According to Carto Abrams-Swarts of the Department of Business Management and the Albert Luthuli Leadership Institute, the project has grown from strength to strength. It recently received a boost following the establishment of a partnership with Macdonalds, in which the fast food chain is supplying seedlings that can be planted in the food garden.
The establishment of the community vegetable garden was made possible through the support of the Mastercard Foundation and the Mamelodi Business Clinic (now the Mamelodi Business Hub). The produce is grown in a 20 m2 plot near the bus stop on the Mamelodi Campus, and is available free of charge to the feeding schemes run by the early childhood development (ECD) centres in close proximity to the campus. One of the key findings of the students’ research prior to establishing the food garden was the need to provide nutritional food to pre-school children.
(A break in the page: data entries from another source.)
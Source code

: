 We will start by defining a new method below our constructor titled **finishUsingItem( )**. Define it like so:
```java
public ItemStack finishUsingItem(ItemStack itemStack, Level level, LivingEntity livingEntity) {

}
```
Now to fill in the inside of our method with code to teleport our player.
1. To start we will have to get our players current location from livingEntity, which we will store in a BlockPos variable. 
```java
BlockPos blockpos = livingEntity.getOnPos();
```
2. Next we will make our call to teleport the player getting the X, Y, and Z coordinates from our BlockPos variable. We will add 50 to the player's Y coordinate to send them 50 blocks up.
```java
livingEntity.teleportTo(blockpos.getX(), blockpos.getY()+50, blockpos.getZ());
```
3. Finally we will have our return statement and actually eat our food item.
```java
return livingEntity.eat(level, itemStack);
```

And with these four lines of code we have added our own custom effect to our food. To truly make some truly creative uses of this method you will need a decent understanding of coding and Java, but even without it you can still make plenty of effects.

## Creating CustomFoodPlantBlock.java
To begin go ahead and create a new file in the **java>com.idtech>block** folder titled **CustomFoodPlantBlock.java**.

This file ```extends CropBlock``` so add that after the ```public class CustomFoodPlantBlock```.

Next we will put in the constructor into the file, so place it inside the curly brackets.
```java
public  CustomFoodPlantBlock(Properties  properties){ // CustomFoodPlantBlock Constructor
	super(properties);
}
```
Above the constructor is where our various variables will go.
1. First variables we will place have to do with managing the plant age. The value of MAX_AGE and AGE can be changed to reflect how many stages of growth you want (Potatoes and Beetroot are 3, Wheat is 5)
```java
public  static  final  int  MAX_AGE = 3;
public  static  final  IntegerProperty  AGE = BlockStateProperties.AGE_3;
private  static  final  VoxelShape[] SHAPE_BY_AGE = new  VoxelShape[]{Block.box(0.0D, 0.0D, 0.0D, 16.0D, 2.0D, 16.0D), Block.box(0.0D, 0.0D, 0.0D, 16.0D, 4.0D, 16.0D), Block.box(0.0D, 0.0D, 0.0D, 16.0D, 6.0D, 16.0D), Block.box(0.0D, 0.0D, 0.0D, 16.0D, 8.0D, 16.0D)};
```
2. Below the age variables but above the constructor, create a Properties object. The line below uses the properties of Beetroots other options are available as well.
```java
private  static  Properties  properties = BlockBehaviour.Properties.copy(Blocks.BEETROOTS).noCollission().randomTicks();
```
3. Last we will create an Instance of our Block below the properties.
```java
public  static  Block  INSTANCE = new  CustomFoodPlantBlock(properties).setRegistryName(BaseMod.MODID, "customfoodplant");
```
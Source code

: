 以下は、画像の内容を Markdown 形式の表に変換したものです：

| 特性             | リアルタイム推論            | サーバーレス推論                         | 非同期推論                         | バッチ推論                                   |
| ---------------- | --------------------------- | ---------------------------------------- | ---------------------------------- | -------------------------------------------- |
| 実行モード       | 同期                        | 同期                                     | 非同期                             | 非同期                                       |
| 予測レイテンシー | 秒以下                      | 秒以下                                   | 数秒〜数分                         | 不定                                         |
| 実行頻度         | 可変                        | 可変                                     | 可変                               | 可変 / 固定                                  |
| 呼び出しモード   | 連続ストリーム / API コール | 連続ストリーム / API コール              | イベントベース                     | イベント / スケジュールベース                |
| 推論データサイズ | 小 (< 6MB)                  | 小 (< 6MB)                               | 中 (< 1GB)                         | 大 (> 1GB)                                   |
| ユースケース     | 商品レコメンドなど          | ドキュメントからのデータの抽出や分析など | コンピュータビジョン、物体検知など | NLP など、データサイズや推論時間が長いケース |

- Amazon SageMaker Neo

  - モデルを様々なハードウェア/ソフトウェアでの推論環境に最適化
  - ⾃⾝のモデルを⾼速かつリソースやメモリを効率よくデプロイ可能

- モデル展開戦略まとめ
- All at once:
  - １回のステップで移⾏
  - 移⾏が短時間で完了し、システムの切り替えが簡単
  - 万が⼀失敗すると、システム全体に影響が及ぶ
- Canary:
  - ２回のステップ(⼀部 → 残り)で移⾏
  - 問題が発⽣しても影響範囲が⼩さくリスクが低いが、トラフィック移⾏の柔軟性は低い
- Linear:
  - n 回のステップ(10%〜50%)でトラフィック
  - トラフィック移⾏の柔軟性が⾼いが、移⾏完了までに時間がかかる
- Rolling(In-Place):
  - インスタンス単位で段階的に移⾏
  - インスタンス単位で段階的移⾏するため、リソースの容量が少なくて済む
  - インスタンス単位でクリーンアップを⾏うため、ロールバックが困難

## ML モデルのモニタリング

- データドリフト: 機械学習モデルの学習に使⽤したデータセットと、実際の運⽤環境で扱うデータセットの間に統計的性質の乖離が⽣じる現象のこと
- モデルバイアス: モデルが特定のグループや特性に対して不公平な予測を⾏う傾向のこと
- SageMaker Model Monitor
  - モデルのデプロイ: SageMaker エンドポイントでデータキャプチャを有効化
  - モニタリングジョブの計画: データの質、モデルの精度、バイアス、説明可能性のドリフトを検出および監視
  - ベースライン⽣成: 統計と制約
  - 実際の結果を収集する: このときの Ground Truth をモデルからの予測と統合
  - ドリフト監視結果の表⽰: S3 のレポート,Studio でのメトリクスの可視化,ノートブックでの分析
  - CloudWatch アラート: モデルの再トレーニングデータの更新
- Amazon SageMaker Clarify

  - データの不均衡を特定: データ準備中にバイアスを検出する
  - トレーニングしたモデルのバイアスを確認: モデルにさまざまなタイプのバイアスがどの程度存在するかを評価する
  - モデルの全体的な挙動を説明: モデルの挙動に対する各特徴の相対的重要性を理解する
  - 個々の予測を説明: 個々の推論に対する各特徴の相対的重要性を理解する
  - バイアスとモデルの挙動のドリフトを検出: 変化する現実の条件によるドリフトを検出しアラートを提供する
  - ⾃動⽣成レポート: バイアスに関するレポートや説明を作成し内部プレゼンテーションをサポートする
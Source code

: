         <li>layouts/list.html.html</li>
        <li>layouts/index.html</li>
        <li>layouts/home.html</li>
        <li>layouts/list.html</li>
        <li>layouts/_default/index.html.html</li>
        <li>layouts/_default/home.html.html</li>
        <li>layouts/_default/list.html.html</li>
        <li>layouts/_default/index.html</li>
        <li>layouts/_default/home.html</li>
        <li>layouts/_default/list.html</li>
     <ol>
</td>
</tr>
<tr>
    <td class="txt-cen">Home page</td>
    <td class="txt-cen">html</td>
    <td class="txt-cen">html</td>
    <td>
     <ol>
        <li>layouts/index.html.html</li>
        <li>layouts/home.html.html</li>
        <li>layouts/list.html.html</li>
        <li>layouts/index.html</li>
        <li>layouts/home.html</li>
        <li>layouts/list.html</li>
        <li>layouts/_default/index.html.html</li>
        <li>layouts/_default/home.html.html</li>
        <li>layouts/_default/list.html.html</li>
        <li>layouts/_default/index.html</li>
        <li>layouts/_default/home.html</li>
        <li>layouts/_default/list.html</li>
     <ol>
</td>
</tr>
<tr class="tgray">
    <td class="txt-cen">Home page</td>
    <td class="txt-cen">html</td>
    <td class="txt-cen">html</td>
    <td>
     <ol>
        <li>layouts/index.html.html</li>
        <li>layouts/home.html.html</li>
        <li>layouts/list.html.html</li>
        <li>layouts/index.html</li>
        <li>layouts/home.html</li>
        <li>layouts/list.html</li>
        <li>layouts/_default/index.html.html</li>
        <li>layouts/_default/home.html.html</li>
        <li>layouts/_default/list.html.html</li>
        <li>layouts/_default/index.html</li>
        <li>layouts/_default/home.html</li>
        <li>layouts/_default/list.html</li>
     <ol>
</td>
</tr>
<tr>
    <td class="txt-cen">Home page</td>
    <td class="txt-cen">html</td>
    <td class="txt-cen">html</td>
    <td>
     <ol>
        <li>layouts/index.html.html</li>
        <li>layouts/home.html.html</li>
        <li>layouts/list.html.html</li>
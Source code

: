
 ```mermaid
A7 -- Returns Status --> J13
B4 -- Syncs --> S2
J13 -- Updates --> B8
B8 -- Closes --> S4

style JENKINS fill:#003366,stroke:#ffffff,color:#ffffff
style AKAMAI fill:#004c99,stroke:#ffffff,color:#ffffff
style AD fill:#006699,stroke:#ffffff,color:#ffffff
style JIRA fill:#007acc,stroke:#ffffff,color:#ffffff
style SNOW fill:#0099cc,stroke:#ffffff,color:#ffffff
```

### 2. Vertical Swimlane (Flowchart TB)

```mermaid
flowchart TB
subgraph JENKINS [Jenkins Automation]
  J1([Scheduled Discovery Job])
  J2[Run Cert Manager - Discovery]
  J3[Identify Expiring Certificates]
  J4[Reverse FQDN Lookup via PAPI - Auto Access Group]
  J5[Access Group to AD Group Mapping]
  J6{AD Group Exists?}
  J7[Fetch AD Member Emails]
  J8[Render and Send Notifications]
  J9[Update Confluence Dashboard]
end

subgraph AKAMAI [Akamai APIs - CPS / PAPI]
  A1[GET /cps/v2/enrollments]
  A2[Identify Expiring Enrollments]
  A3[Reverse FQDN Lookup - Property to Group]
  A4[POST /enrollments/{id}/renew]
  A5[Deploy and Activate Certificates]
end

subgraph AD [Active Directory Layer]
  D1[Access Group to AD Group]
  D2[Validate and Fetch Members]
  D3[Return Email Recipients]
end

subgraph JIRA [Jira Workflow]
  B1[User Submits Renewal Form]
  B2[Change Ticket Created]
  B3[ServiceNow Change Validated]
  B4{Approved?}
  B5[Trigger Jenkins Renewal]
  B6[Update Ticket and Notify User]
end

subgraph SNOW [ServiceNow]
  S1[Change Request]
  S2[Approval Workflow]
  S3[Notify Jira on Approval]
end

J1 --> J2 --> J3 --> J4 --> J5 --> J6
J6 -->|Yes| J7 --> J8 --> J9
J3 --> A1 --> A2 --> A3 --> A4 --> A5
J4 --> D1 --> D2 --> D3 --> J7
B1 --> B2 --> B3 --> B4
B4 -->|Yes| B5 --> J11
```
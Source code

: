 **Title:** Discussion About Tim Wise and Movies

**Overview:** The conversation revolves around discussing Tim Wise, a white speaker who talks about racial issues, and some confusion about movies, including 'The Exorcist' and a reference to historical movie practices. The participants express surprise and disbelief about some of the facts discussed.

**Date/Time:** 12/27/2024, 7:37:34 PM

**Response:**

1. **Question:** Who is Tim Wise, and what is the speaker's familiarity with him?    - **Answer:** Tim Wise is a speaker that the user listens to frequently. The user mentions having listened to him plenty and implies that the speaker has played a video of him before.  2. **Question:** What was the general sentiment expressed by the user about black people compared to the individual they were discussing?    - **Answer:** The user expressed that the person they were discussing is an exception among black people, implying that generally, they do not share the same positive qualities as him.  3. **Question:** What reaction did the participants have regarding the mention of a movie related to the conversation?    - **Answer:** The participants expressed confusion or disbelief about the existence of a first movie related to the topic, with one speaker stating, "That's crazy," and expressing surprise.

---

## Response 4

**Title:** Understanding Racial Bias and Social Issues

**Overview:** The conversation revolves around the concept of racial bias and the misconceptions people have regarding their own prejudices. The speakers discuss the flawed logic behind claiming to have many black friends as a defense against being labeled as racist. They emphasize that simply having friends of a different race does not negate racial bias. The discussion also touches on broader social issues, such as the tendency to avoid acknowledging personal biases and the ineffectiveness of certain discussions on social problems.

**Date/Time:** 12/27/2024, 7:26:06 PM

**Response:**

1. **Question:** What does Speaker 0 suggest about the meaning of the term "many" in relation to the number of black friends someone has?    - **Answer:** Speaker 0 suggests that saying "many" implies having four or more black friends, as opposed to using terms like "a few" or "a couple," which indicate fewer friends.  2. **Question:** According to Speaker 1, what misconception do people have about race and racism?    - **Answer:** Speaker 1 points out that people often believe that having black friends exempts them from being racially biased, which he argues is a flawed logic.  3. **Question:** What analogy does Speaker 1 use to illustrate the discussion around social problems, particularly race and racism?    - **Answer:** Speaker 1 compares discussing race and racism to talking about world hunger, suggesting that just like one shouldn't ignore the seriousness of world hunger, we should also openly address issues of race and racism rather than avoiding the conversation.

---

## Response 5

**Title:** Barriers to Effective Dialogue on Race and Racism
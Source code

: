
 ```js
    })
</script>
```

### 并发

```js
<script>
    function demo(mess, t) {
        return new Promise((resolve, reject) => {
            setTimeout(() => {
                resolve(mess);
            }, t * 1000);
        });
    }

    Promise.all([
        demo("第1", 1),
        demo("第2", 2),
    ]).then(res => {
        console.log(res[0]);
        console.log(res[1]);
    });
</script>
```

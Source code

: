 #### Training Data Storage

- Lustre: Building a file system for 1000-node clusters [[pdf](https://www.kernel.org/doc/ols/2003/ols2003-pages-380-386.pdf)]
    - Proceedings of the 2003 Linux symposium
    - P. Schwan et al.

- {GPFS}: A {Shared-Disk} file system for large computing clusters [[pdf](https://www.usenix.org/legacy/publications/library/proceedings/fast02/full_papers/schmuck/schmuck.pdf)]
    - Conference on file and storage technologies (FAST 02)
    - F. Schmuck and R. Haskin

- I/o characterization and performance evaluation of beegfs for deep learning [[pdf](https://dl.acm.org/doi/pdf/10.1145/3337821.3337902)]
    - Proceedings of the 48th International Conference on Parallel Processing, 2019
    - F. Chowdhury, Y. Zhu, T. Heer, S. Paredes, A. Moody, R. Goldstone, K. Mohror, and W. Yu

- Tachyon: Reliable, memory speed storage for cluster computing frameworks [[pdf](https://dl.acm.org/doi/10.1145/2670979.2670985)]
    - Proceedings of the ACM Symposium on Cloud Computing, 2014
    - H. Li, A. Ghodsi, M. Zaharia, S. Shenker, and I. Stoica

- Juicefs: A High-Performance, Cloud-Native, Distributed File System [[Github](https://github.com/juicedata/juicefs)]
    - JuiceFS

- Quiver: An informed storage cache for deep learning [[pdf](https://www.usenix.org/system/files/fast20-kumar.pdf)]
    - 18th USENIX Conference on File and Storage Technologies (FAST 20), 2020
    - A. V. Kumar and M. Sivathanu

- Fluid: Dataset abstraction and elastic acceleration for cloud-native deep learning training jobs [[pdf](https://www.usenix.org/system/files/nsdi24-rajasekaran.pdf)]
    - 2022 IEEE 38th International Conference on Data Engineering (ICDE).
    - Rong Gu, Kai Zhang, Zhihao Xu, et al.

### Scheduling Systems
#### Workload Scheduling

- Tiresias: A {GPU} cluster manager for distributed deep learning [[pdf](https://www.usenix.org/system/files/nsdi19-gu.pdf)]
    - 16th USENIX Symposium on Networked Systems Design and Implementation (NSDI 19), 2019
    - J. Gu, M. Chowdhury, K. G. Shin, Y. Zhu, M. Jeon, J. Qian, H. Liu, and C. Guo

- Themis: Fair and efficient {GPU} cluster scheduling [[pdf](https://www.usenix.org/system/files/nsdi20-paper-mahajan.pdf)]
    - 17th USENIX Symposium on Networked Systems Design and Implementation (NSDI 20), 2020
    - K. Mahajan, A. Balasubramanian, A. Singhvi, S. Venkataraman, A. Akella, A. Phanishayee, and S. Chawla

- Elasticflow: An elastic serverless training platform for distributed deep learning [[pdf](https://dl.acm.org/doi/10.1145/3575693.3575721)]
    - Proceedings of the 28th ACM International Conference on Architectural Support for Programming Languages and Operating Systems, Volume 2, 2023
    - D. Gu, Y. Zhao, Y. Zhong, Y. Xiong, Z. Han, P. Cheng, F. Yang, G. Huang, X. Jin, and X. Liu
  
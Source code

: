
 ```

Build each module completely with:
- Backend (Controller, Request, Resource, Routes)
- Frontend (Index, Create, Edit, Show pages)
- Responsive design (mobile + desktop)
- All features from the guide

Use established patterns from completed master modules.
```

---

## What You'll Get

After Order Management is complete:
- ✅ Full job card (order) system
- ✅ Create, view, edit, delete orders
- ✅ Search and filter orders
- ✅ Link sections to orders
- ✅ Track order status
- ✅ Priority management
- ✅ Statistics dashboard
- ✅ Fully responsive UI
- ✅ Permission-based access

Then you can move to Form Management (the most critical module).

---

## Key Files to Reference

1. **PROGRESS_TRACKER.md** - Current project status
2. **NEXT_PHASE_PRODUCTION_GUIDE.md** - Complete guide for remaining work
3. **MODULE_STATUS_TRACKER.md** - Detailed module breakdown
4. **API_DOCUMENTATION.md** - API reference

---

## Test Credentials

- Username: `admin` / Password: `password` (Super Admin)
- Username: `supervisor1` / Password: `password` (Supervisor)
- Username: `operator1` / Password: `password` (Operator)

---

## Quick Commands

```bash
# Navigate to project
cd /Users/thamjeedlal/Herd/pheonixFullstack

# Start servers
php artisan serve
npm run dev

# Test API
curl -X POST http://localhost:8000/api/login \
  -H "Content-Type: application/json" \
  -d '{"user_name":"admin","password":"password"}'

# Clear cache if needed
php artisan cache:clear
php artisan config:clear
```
Students plant vegetables in the food garden at Mamelodi Campus (left) and a student helps one of the children at a local Early Childhood Development Centre in Mamelodi plant a seed.
In addition to planting the vegetables, the BCom students also showed the ECD teachers and learners how to prepare the soil and grow vegetables in their own gardens using recycled material, such as tyres and pallets. Any extra produce is shared among local residents so that nothing goes to waste.
During the COVID-19 pandemic, when the students were unable to tend the garden, project leader Debbie Mdlongwa was heartened by the sense of community and ownership from staff members who kept the garden going. “We even saw some of the bus drivers and security guards watering the garden when they walked past. This truly illustrates the purpose of a community project and how it can bring people together.”
With the return of the students to campus, the food garden will once again form part of the students’ academic project, in which they will illustrate the sustainability of food gardens and its role in achieving food security, while supporting local entrepreneurs.